The best type of investment strategy?
The US stockmarket had its best month in March since January 1987. In the UK, the FTSE 100 has risen 15% since mid-March. Despite this surge in equities, otherwise known as stocks and shares, cash and bond markets have been the only sectors providing positive returns for investors this year. In sharp comparison, sectors which cover UK income funds and growth funds have not fared as well. A £500,000 portfolio for example, mainly invested in the UK stock market, will be looking at an average loss of roughly a fifth of its value this year. As such, should the owner of an equity focused portfolio invest re-invest their money into cash and bond markets which offer minimal returns but are more shielded from the impacts of bear markets? Or should they stick with their core holdings in shares?
Mark Atherton, the investment editor at the Times and Sunday Times posits that even after record-speed market declines, now is not the time for investors to get out of equities and into bonds. In fact, bold investors should see market falls as an opportunity to buy considerably cheaper equities. After all, in the long term, shares produce a greater return than bonds. Take the past 15 years.

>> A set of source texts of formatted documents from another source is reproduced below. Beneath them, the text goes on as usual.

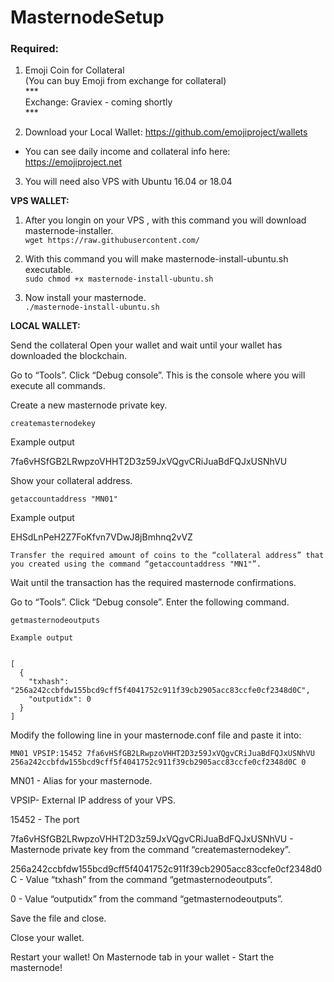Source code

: # MasternodeSetup

### Required:

1. Emoji Coin for Collateral <br>
(You can buy Emoji from exchange for collateral) <br>
*** <br>
Exchange: Graviex - coming shortly
<br>***

2. Download your Local Wallet: https://github.com/emojiproject/wallets

- You can see daily income and collateral info here: https://emojiproject.net


3. You will need also VPS with Ubuntu 16.04 or 18.04

**VPS WALLET:**

1. After you longin on your VPS , with this command you will download masternode-installer.   
`wget https://raw.githubusercontent.com/`  
 

2. With this command you will make masternode-install-ubuntu.sh executable.  
`sudo chmod +x masternode-install-ubuntu.sh` <br>



3. Now install your masternode.  
`./masternode-install-ubuntu.sh`




**LOCAL WALLET:**

Send the collateral
Open your wallet and wait until your wallet has downloaded the blockchain.

Go to “Tools”.
Click “Debug console”.
This is the console where you will execute all commands.

Create a new masternode private key.

```
createmasternodekey
```

Example output

7fa6vHSfGB2LRwpzoVHHT2D3z59JxVQgvCRiJuaBdFQJxUSNhVU

Show your collateral address.
```
getaccountaddress "MN01"
```

Example output

EHSdLnPeH2Z7FoKfvn7VDwJ8jBmhnq2vVZ
```
Transfer the required amount of coins to the “collateral address” that you created using the command “getaccountaddress "MN1"”.
```
Wait until the transaction has the required masternode confirmations.

Go to “Tools”.
Click “Debug console”.
Enter the following command.
```
getmasternodeoutputs
```
```
Example output


[
  {
    "txhash": "256a242ccbfdw155bcd9cff5f4041752c911f39cb2905acc83ccfe0cf2348d0C",
    "outputidx": 0
  }
]
```

Modify the following line in your masternode.conf file and paste it into:
```
MN01 VPSIP:15452 7fa6vHSfGB2LRwpzoVHHT2D3z59JxVQgvCRiJuaBdFQJxUSNhVU 256a242ccbfdw155bcd9cff5f4041752c911f39cb2905acc83ccfe0cf2348d0C 0
```
MN01 - Alias for your masternode.

VPSIP- External IP address of your VPS.

15452 - The port  

7fa6vHSfGB2LRwpzoVHHT2D3z59JxVQgvCRiJuaBdFQJxUSNhVU - Masternode private key from the command “createmasternodekey”.

256a242ccbfdw155bcd9cff5f4041752c911f39cb2905acc83ccfe0cf2348d0C - Value “txhash” from the command “getmasternodeoutputs”.

0 - Value “outputidx” from the command “getmasternodeoutputs”.


Save the file and close.

Close your wallet.

Restart your wallet! 
On Masternode tab in your wallet - Start the masternode!
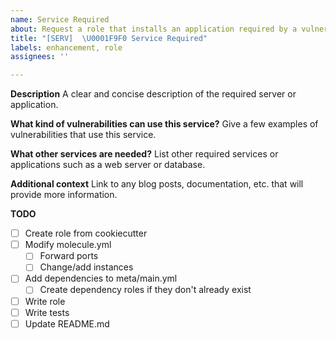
 ```yaml
---
name: Service Required
about: Request a role that installs an application required by a vulnerability.
title: "[SERV]  \U0001F9F0 Service Required"
labels: enhancement, role
assignees: ''

---
```


**Description**
A clear and concise description of the required server or application. 

**What kind of vulnerabilities can use this service?**
Give a few examples of vulnerabilities that use this service.

**What other services are needed?**
List other required services or applications such as a web server or database.

**Additional context**
Link to any blog posts, documentation, etc. that will provide more information.

**TODO**

- [ ]  Create role from cookiecutter
- [ ]  Modify molecule.yml
    - [ ]  Forward ports
    - [ ]  Change/add instances
- [ ]  Add dependencies to meta/main.yml
    - [ ]  Create dependency roles if they don't already exist
- [ ]  Write role
- [ ]  Write tests
- [ ]  Update README.md
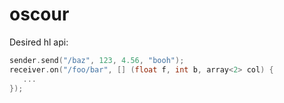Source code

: # oscour

Desired hl api:

```C++
sender.send("/baz", 123, 4.56, "booh");
receiver.on("/foo/bar", [] (float f, int b, array<2> col) {
   ...
});
```
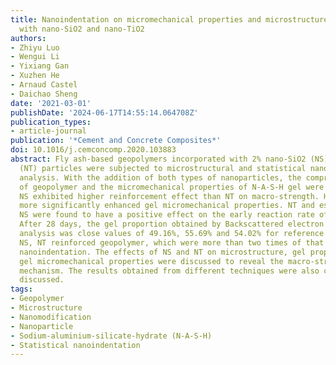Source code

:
 ```yaml
---
title: Nanoindentation on micromechanical properties and microstructure of geopolymer
  with nano-SiO2 and nano-TiO2
authors:
- Zhiyu Luo
- Wengui Li
- Yixiang Gan
- Xuzhen He
- Arnaud Castel
- Daichao Sheng
date: '2021-03-01'
publishDate: '2024-06-17T14:55:14.064708Z'
publication_types:
- article-journal
publication: '*Cement and Concrete Composites*'
doi: 10.1016/j.cemconcomp.2020.103883
abstract: Fly ash-based geopolymers incorporated with 2% nano-SiO2 (NS)/nano-TiO2
  (NT) particles were subjected to microstructural and statistical nanoindentation
  analysis. With the addition of both types of nanoparticles, the compressive strength
  of geopolymer and the micromechanical properties of N-A-S-H gel were increased.
  NS exhibited higher reinforcement effect than NT on macro-strength. However, NT
  more significantly enhanced gel micromechanical properties. NT and especially the
  NS were found to have a positive effect on the early reaction rate of geopolymer.
  After 28 days, the gel proportion obtained by Backscattered electron (BSE) images
  analysis was close values of 49.16%, 55.69% and 54.02% for reference sample and
  NS, NT reinforced geopolymer, which were more than two times of that from the statistical
  nanoindentation. The effects of NS and NT on microstructure, gel proportion and
  gel micromechanical properties were discussed to reveal the macro-strength reinforcement
  mechanism. The results obtained from different techniques were also compared and
  discussed.
tags:
- Geopolymer
- Microstructure
- Nanomodification
- Nanoparticle
- Sodium-aluminium-silicate-hydrate (N-A-S-H)
- Statistical nanoindentation
---
```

Despite witnessing two bear markets during this period — the financial crisis and the European sovereign debt crisis — shares, as measured by the MSCI World Index (a market cap weighted stock market index of over 1,600 global stocks), have outperformed cash and bonds. Place all your trust in the stockmarket and you will have plenty of restless nights but will benefit from the market climbs. Invest only in cash and bonds and you will come out relatively unscathed from economic crises’ but miss out on bull market profits.
Of course, many of the best hedge fund managers will vouch for a diversified portfolio in which risk is spread by investing in a combination of equities and bonds. Ultimately though, share investments remain the best way to achieve sustained growth if one is comfortable with the fact that investments can sharply decrease as well as sharply increase. With enough thought, it’s a trade-off worth making in my view.